QUESTIONS AUX PARTIES
QUESTIONS AU GOUVERNEMENT
1.1. Au vu de la jurisprudence de la Cour concernant :
– l’obligation positive faite par l’article 2 de la Convention aux États de prendre les mesures nécessaires aux fins de la protection des individus face aux risques que les conditions matérielles relatives aux bâtiments et aux travaux de construction pourraient présenter pour la vie (voir, par exemple, Pereira Henriques et autres c. Luxembourg (déc.), no 60255/00, 26 août 2003, Banel c. Lituanie, no 14326/11, §§ 67-73, 18 juin 2013, et Kostovi c. Bulgarie (déc.), no 28511/11, 15 avril 2014) ;
– l’incidence, au regard du volet procédural de cette disposition, de l’absence d’incrimination et de poursuites pénales à l’encontre des agents ou organes de l’État, lorsqu’il est établi que la faute imputable à ces derniers va au-delà d’une erreur de jugement ou d’une imprudence, en ce sens qu’ils n’ont pas pris, en toute connaissance de cause et conformément aux pouvoirs qui leur étaient conférés, les mesures nécessaires et suffisantes pour pallier les risques susmentionnés (parmi d’autres, Öneryıldız c. Turquie [GC], no 48939/99, § 93, CEDH 2004‑XII, et Oruk c. Turquie, no 33647/04, §§ 50 and 65, 4 février 2014) ;
– les obligations procédurales découlant de l’article 2, selon lesquelles, dans de telles affaires, les investigations menées par les autorités à la suite de la plainte pénale d’un requérant doivent répondre aux exigences de promptitude, d’efficacité et de diligence raisonnable, et il n’est pas admis qu’une procédure pénale s’achève par l’effet de la prescription de la responsabilité pénale due à l’inactivité injustifiée des autorités en la matière (voir, par exemple, Eugenia Lazăr c. Roumanie, no 32146/05, §§ 72 et 75, 16 février 2010, Mehmet Şentürk et Bekir Şentürk c. Turquie, no 13423/09, §§ 98 à 106, CEDH 2013, Mocanu et autres c. Roumanie [GC], nos 10865/09, 45886/07 et 32431/08, §§ 326, 346, CEDH 2014 (extraits), et Cavit Tınarlıoğlu c.

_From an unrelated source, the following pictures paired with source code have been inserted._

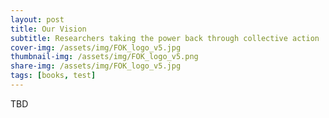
 ```yaml
---
layout: post
title: Our Vision
subtitle: Researchers taking the power back through collective action
cover-img: /assets/img/FOK_logo_v5.jpg
thumbnail-img: /assets/img/FOK_logo_v5.png
share-img: /assets/img/FOK_logo_v5.jpg
tags: [books, test]
---
```


TBD
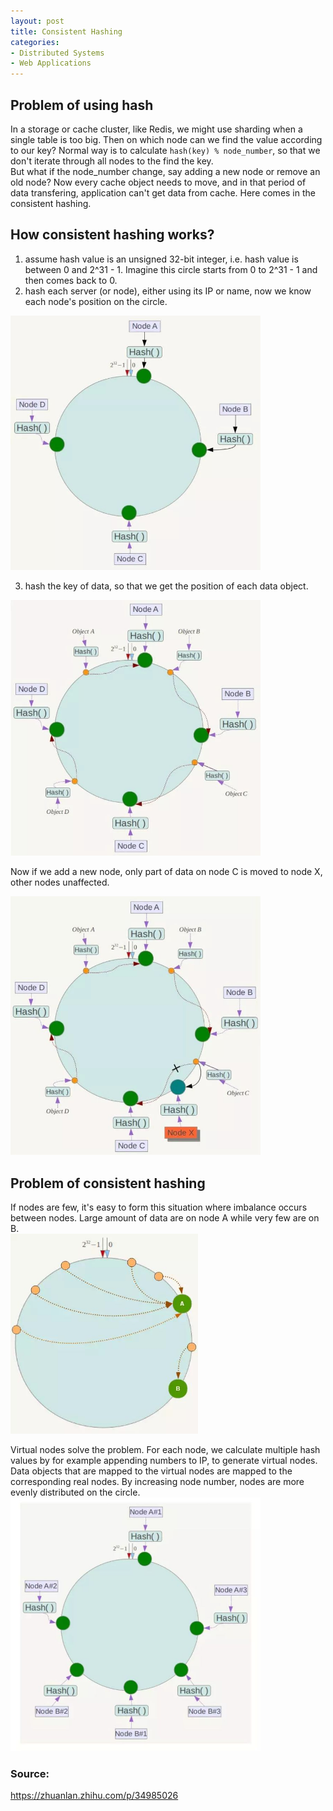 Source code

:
 ```yaml
---
layout: post
title: Consistent Hashing
categories:
- Distributed Systems
- Web Applications
---
```


## Problem of using hash
In a storage or cache cluster, like Redis, we might use sharding when a single table is too big. Then on which node can we find the value according to our key? Normal way is to calculate `hash(key) % node_number`, so that we don't iterate through all nodes to the find the key.  
But what if the node_number change, say adding a new node or remove an old node? Now every cache object needs to move, and in that period of data transfering, application can't get data from cache. Here comes in the consistent hashing.  

## How consistent hashing works?
1. assume hash value is an unsigned 32-bit integer, i.e. hash value is between 0 and 2^31 - 1. Imagine this circle starts from 0 to 2^31 - 1 and then comes back to 0.  
2. hash each server (or node), either using its IP or name, now we know each node's position on the circle.  
  
<img src="/assets/images/i6.jpg" width="400"/>

3. hash the key of data, so that we get the position of each data object.  

<img src="/assets/images/i7.jpg" width="400"/>
  
Now if we add a new node, only part of data on node C is moved to node X, other nodes unaffected.    

<img src="/assets/images/i8.jpg" width="400"/>


## Problem of consistent hashing
If nodes are few, it's easy to form this situation where imbalance occurs between nodes. Large amount of data are on node A while very few are on B.  
<img src="/assets/images/i9.jpg" width="300"/>

Virtual nodes solve the problem. For each node, we calculate multiple hash values by for example appending numbers to IP, to generate virtual nodes. Data objects that are mapped to the virtual nodes are mapped to the corresponding real nodes. By increasing node number, nodes are more evenly distributed on the circle. 
<img src="/assets/images/i10.jpg" width="400"/>





### Source:
<https://zhuanlan.zhihu.com/p/34985026> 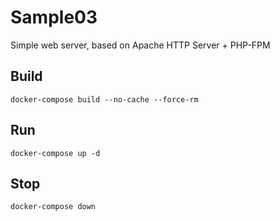 # Sample03

Simple web server, based on Apache HTTP Server + PHP-FPM

## Build

```
docker-compose build --no-cache --force-rm
```

## Run

```
docker-compose up -d
```

## Stop

```
docker-compose down
``` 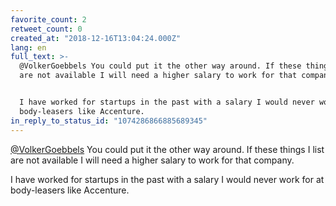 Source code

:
 ```yaml
---
favorite_count: 2
retweet_count: 0
created_at: "2018-12-16T13:04:24.000Z"
lang: en
full_text: >-
  @VolkerGoebbels You could put it the other way around. If these things I list
  are not available I will need a higher salary to work for that company.


  I have worked for startups in the past with a salary I would never work for at
  body-leasers like Accenture.
in_reply_to_status_id: "1074286866885689345"
---
```


[@VolkerGoebbels](https://twitter.com/VolkerGoebbels) You could put it the other
way around. If these things I list are not available I will need a higher salary
to work for that company.

I have worked for startups in the past with a salary I would never work for at
body-leasers like Accenture.
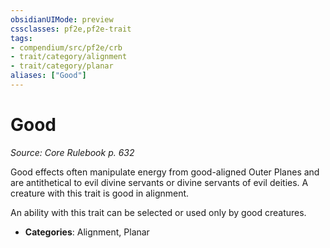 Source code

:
 ```yaml
---
obsidianUIMode: preview
cssclasses: pf2e,pf2e-trait
tags:
- compendium/src/pf2e/crb
- trait/category/alignment
- trait/category/planar
aliases: ["Good"]
---
```

# Good  
*Source: Core Rulebook p. 632*  

Good effects often manipulate energy from good-aligned Outer Planes and are antithetical to evil divine servants or divine servants of evil deities. A creature with this trait is good in alignment.

An ability with this trait can be selected or used only by good creatures.

- **Categories**: Alignment, Planar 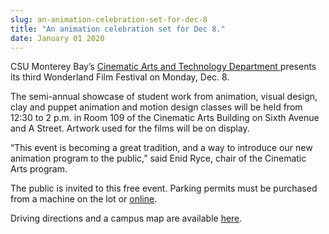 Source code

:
 ```yaml
---
slug: an-animation-celebration-set-for-dec-8
title: "An animation celebration set for Dec 8."
date: January 01 2020
---
```


<p>CSU Monterey Bay’s <a href="http://csumb.edu/tat">Cinematic Arts and Technology Department </a>presents its third Wonderland Film Festival on Monday, Dec. 8.
</p><p>The semi-annual showcase of student work from animation, visual design, clay and puppet animation and motion design classes will be held from 12:30 to 2 p.m. in Room 109 of the Cinematic Arts Building on Sixth Avenue and A Street. Artwork used for the films will be on display.
</p><p>“This event is becoming a great tradition, and a way to introduce our new animation program to the public,” said Enid Ryce, chair of the Cinematic Arts program.
</p><p>The public is invited to this free event. Parking permits must be purchased from a machine on the lot or <a href="http://parking.csumb.edu/buy-permit">online</a>.
</p><p>Driving directions and a campus map are available <a href="http://csumb.edu/maps">here</a>.
</p><p> 
</p><p> 
</p><p> 
</p>

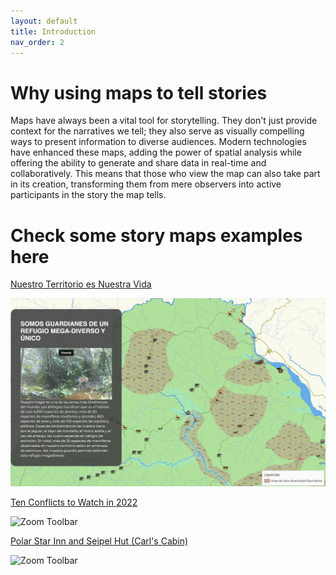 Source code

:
 ```yaml
---
layout: default
title: Introduction
nav_order: 2
---
```

# Why using maps to tell stories

Maps have always been a vital tool for storytelling. They don't just provide context for the narratives we tell; they also serve as visually compelling ways to present information to diverse audiences. Modern technologies have enhanced these maps, adding the power of spatial analysis while offering the ability to generate and share data in real-time and collaboratively. This means that those who view the map can also take part in its creation, transforming them from mere observers into active participants in the story the map tells.

# Check some story maps examples here

[Nuestro Territorio es Nuestra Vida](https://lab.digital-democracy.org/mapa-sinangoe/)

<img src="img/example1.png" width="600" alt="Zoom Toolbar"><a src="https://lab.digital-democracy.org/mapa-sinangoe/">

[Ten Conflicts to Watch in 2022](https://conflicts2022.crisisgroup.org/)

<img src="img/example2.png" width="600" alt="Zoom Toolbar"><a src="https://conflicts2022.crisisgroup.org/">

[Polar Star Inn and Seipel Hut (Carl's Cabin)](https://map.huttrip.com/)

<img src="img/example3.png" width="600" alt="Zoom Toolbar"><a src="https://map.huttrip.com/">
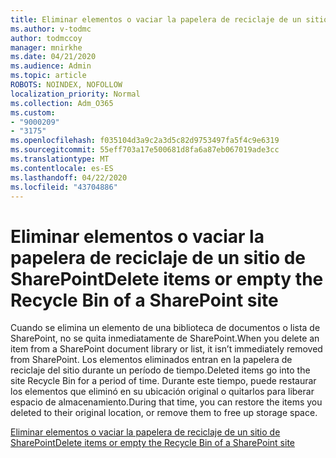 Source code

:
 ```yaml
---
title: Eliminar elementos o vaciar la papelera de reciclaje de un sitio de SharePoint
ms.author: v-todmc
author: todmccoy
manager: mnirkhe
ms.date: 04/21/2020
ms.audience: Admin
ms.topic: article
ROBOTS: NOINDEX, NOFOLLOW
localization_priority: Normal
ms.collection: Adm_O365
ms.custom:
- "9000209"
- "3175"
ms.openlocfilehash: f035104d3a9c2a3d5c82d9753497fa5f4c9e6319
ms.sourcegitcommit: 55eff703a17e500681d8fa6a87eb067019ade3cc
ms.translationtype: MT
ms.contentlocale: es-ES
ms.lasthandoff: 04/22/2020
ms.locfileid: "43704886"
---
```

# <a name="delete-items-or-empty-the-recycle-bin-of-a-sharepoint-site"></a><span data-ttu-id="cf573-102">Eliminar elementos o vaciar la papelera de reciclaje de un sitio de SharePoint</span><span class="sxs-lookup"><span data-stu-id="cf573-102">Delete items or empty the Recycle Bin of a SharePoint site</span></span> 

<span data-ttu-id="cf573-103">Cuando se elimina un elemento de una biblioteca de documentos o lista de SharePoint, no se quita inmediatamente de SharePoint.</span><span class="sxs-lookup"><span data-stu-id="cf573-103">When you delete an item from a SharePoint document library or list, it isn’t immediately removed from SharePoint.</span></span> <span data-ttu-id="cf573-104">Los elementos eliminados entran en la papelera de reciclaje del sitio durante un período de tiempo.</span><span class="sxs-lookup"><span data-stu-id="cf573-104">Deleted items go into the site Recycle Bin for a period of time.</span></span> <span data-ttu-id="cf573-105">Durante este tiempo, puede restaurar los elementos que eliminó en su ubicación original o quitarlos para liberar espacio de almacenamiento.</span><span class="sxs-lookup"><span data-stu-id="cf573-105">During that time, you can restore the items you deleted to their original location, or remove them to free up storage space.</span></span>

[<span data-ttu-id="cf573-106">Eliminar elementos o vaciar la papelera de reciclaje de un sitio de SharePoint</span><span class="sxs-lookup"><span data-stu-id="cf573-106">Delete items or empty the Recycle Bin of a SharePoint site</span></span>](https://support.office.com/article/2e713599-d13e-40d6-96dc-66f0a366f74e)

Turquie, no 3648/04, §§ 60 à 64, 2 février 2016) :
1.2. Le requérant, dont l’allégation tirée d’« une méconnaissance du droit à un procès équitable », appelle un examen seul sous l’angle procédural de l’article 2 de la Convention, est-il recevable et fondé à se prétendre victime d’une violation de cette disposition dans le chef de feue son épouse, dans la mesure où :
– dans son rapport du 23 avril 2004, le comité d’experts missionné par la cour d’assises d’Antalya avait conclu que M.H., maire de Serik, était 100 % responsable (8/8) de la survenance de l’accident ;
– selon le rapport du 28 novembre 2008, établi par l’institut médicolégal, le décès de l’épouse du requérant en date du 25 août 2002 avait un lien de causalité directe avec les blessures neurologiques subies le 23 avril 2001 ;
– la procédure diligentée en l’espèce contre le maire M.H. a duré :
* 3 ans, 5 mois et 26 jours, devant la cour d’assises d’Antalya, avant que celle-ci ne décline sa compétence ratione materiae ;
* 3 ans, 1 mois et 22 jours, devant le tribunal correctionnel de Serik, avant que celui-ci ne décline sa compétence ratione materiae ;
* 1 an, 6 mois et 1 jour, devant la cour d’assises de Manavgat, avant que celle-ci ne rende son jugement ;
* 1 an, 6 mois et 16 jours, devant la Cour de cassation qui finalement a déclaré l’action publique éteinte pour prescription ?
QUESTION AU REQUÉRANT
Avez-vous saisi une juridiction civile et/ou administrative d’une action en réparation contre M.H., maire de Serik, dont la responsabilité avait été établie par une expertise judiciaire ? Dans la négative, quelles furent les raisons de pareil choix ?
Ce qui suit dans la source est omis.